Philippe Abergel : Depuis 2008, mon rôle est d’animer le syndicat et d’assurer son bon fonctionnement au quotidien. Cela passe par plusieurs missions, à commencer par ma participation aux négociations et discussions autour de la nouvelle convention collective, un enjeu central pour notre secteur. J’accompagne également nos adhérents sur des questions sociales, juridiques et stratégiques, afin de les aider à mieux appréhender les évolutions réglementaires et les spécificités de notre marché.

 

Une autre de mes missions concerne la gestion des labels du Synpase, notamment celui qui est obligatoire pour accéder aux CDD d’usage, ainsi que notre label RSE, qui valorise les bonnes pratiques. J’ai également à cœur de faire connaître et reconnaître les métiers de notre branche. Pour cela, nous publions des articles, participons à des événements et mettons en place diverses actions de communication.

 

Enfin, je travaille au développement du club partenaires du Synpase. Cet espace permet de créer des synergies entre les sociétés de notre écosystème et d’encourager les collaborations, comme avec Coffreo, pour renforcer l’ensemble de la filière.

Le Synpase a joué un rôle clé dans la création de la nouvelle convention collective. Pouvez-vous nous en dire plus ?

 

Philippe Abergel : Depuis 2016, nous avons anticipé la volonté du gouvernement de réduire le nombre de branches professionnelles. Nous avions deux choix : être absorbés par une branche plus large, avec le risque de voir nos spécificités disparaître, ou élargir notre propre champ en intégrant de nouveaux métiers.

 

Nous avons opté pour la seconde stratégie, en agrégeant de nouveaux secteurs comme les festivals de cinéma, les entreprises exploitantes de chapiteaux, tentes et structures (CTS), les agences événementielles et les agences de mannequins. Cela nous a permis d’assurer la pérennité de notre branche et de renforcer notre poids dans le dialogue social. Cette convention collective à vocation à couvrir environ 80 000 salariés.

convention collective synpase
Source : Document du Synpase, “Nouvelle convention collective : enjeux et accompagnement”.

Quel a été le principal défi lors de cette négociation ?

 

Philippe Abergel : L’un des principaux enjeux a été de trouver un équilibre entre les acquis des salariés déjà rattachés à la branche et les réalités économiques des entreprises qui la rejoignent.
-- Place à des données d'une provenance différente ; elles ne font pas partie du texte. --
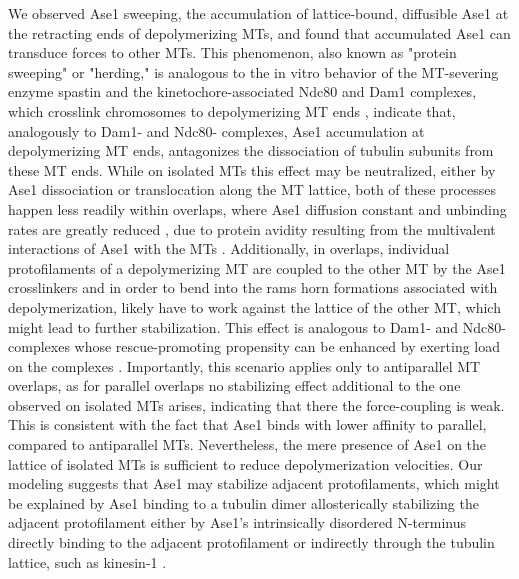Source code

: We observed Ase1 sweeping, the accumulation of lattice-bound, diffusible Ase1 at the retracting ends of depolymerizing MTs, and found that accumulated Ase1 can transduce forces to other MTs. This phenomenon, also known as "protein sweeping" or "herding," is analogous to the in vitro behavior of the MT-severing enzyme spastin and the kinetochore-associated Ndc80 and Dam1 complexes, which crosslink chromosomes to depolymerizing MT ends \parencite{Franck2007, umbreit2012ndc80, grishchuk2017biophysics}, indicate that, analogously to Dam1- and Ndc80- complexes, Ase1 accumulation at depolymerizing MT ends, antagonizes the dissociation of tubulin subunits from these MT ends. While on isolated MTs this effect may be neutralized, either by Ase1 dissociation or translocation along the MT lattice, both of these processes happen less readily within overlaps, where Ase1 diffusion constant and unbinding rates are greatly reduced \parencite{Kapitein2008, lanskydiffusible2015}, due to protein avidity resulting from the multivalent interactions of Ase1 with the MTs \parencite{braun2020cytoskeletal, erlendsson2021binding}. Additionally, in overlaps, individual protofilaments of a depolymerizing MT are coupled to the other MT by the Ase1 crosslinkers and in order to bend into the rams horn formations associated with depolymerization, likely have to work against the lattice of the other MT, which might lead to further stabilization. This effect is analogous to Dam1- and Ndc80- complexes whose rescue-promoting propensity can be enhanced by exerting load on the complexes \parencite{Franck2007, volkov2018multivalency}. Importantly, this scenario applies only to antiparallel MT overlaps, as for parallel overlaps no stabilizing effect additional to the one observed on isolated MTs arises, indicating that there the force-coupling is weak. This is consistent with the fact that Ase1 binds with lower affinity to parallel, compared to antiparallel MTs. Nevertheless, the mere presence of Ase1 on the lattice of isolated MTs is sufficient to reduce depolymerization velocities. Our modeling suggests that Ase1 may stabilize adjacent protofilaments, which might be explained by Ase1 binding to a tubulin dimer allosterically stabilizing the adjacent protofilament either by Ase1's intrinsically disordered N-terminus directly binding to the adjacent protofilament \parencite{Subramanian2010} or indirectly through the tubulin lattice, such as kinesin-1 \parencite{Peet2018, morikawa2015x}.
Certains seuils d’indemnités, notamment ceux des indemnités de départ en retraite, étaient trop élevés pour des structures nouvellement intégrées à la branche. Nous avons dû travailler avec les syndicats pour ajuster ces niveaux tout en veillant à préserver les avantages des collaborateurs déjà en place et en permettant aux nouvelles sociétés d’adopter progressivement ces évolutions.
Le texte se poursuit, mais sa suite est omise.